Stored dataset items
= = =

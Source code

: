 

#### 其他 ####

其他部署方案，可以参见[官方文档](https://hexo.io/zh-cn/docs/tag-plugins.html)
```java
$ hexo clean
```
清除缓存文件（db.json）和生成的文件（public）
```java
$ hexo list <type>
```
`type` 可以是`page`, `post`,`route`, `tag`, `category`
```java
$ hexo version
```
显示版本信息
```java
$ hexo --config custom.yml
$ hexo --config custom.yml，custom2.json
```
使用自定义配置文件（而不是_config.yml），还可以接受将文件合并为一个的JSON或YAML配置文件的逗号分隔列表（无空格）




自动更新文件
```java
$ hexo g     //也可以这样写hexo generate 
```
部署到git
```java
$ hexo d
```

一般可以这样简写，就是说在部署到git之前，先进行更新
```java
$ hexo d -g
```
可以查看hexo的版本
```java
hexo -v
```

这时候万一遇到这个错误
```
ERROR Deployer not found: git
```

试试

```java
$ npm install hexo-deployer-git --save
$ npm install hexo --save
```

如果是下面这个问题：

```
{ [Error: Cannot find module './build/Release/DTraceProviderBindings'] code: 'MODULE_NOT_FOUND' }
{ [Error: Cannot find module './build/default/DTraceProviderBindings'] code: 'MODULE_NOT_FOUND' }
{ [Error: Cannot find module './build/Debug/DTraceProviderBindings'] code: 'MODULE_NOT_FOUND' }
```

= = =

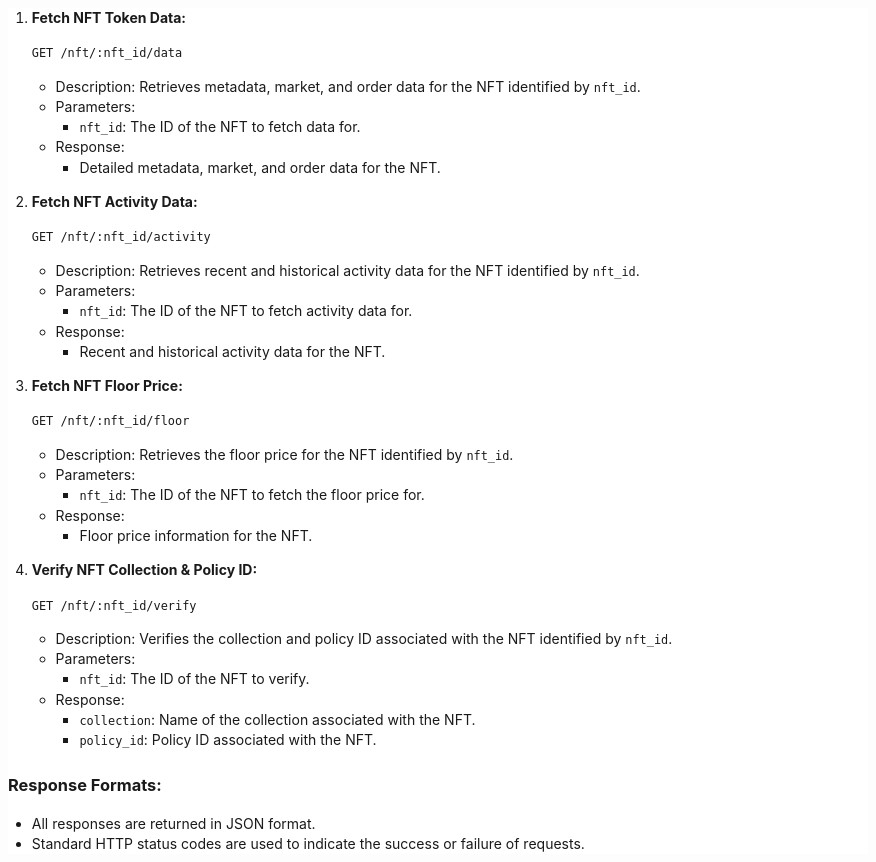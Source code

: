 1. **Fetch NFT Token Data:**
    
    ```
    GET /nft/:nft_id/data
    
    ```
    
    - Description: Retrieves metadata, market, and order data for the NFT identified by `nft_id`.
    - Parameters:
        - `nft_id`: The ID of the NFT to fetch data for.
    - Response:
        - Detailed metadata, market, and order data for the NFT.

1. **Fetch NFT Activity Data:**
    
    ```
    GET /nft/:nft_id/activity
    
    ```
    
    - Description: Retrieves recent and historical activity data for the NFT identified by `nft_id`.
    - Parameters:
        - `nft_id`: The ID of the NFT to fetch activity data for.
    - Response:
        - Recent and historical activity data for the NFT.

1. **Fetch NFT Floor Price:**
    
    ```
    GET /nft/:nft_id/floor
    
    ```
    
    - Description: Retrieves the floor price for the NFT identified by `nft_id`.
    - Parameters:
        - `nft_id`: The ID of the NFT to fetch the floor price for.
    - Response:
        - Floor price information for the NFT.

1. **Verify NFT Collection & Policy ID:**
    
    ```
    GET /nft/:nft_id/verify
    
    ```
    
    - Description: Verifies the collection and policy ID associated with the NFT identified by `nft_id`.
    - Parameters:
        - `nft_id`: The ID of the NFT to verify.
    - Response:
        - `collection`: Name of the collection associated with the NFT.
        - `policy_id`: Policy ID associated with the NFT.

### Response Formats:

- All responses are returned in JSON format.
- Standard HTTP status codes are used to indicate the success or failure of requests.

= = =

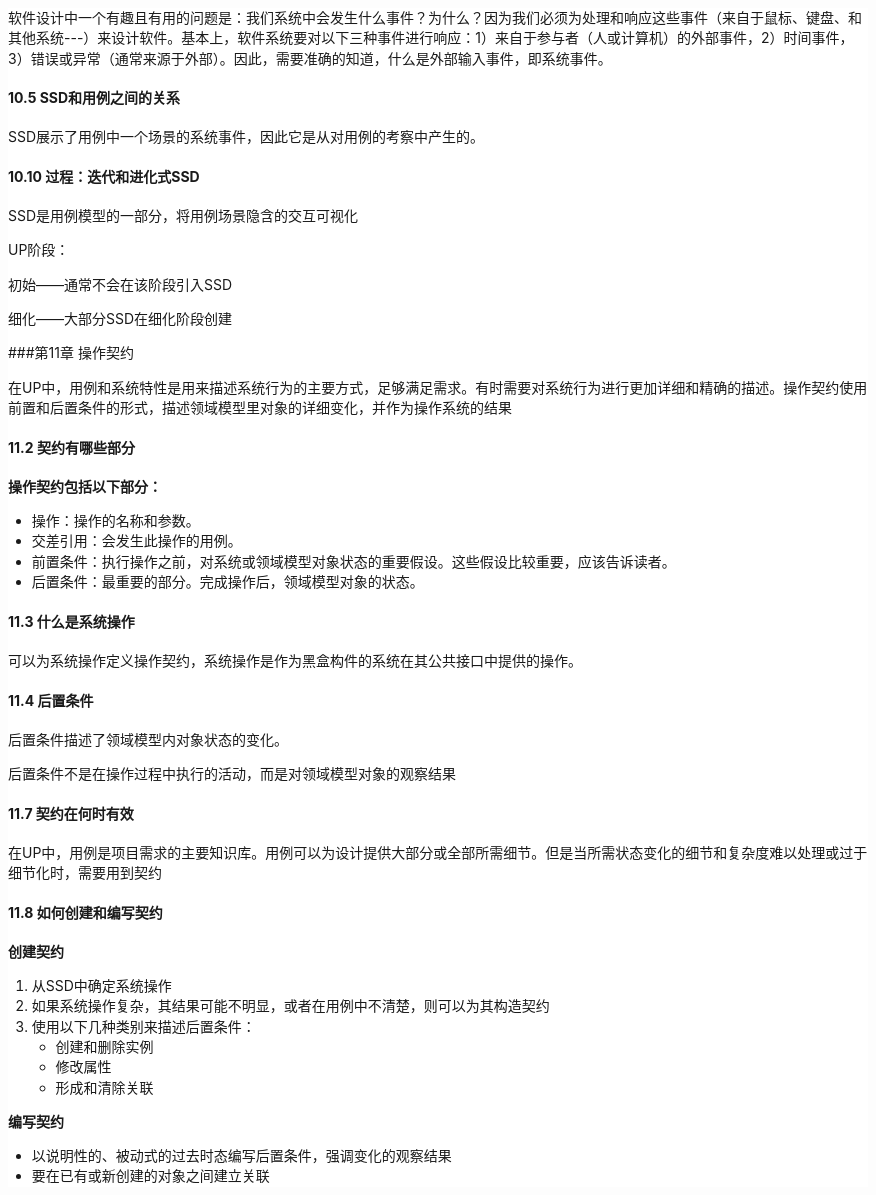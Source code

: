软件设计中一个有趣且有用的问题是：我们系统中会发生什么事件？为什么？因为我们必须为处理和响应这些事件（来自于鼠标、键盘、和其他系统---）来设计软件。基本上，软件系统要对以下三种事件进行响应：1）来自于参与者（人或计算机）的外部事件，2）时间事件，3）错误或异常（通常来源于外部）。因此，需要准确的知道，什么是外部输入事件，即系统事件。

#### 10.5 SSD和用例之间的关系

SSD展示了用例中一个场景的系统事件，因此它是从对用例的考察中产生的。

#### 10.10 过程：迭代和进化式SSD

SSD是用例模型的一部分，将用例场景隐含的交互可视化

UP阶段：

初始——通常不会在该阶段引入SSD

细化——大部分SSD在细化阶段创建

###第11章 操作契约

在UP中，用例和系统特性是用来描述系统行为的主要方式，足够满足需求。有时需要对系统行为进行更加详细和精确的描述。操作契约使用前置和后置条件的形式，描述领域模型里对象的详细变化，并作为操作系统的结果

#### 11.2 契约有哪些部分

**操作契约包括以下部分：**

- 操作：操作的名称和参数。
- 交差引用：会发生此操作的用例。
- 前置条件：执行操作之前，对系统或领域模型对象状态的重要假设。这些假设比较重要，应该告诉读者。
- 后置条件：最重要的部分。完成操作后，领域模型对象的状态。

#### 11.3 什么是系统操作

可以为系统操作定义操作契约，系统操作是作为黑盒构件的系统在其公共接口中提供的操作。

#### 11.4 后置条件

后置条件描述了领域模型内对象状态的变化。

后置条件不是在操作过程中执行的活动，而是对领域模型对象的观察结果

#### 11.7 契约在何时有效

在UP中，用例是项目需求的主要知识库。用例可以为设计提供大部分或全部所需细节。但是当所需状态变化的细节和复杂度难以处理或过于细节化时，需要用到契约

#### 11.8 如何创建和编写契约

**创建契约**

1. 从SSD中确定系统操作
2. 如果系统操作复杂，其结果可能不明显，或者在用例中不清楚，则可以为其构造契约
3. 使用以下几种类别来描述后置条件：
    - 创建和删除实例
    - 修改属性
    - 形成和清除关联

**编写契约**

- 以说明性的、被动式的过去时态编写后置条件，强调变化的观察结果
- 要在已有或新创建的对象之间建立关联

= = =

-- Task details --
A complete answer gives every line of the records holding "在UP中".

-- Written answer --
在UP中，用例和系统特性是用来描述系统行为的主要方式，足够满足需求。有时需要对系统行为进行更加详细和精确的描述。操作契约使用前置和后置条件的形式，描述领域模型里对象的详细变化，并作为操作系统的结果
在UP中，用例是项目需求的主要知识库。用例可以为设计提供大部分或全部所需细节。但是当所需状态变化的细节和复杂度难以处理或过于细节化时，需要用到契约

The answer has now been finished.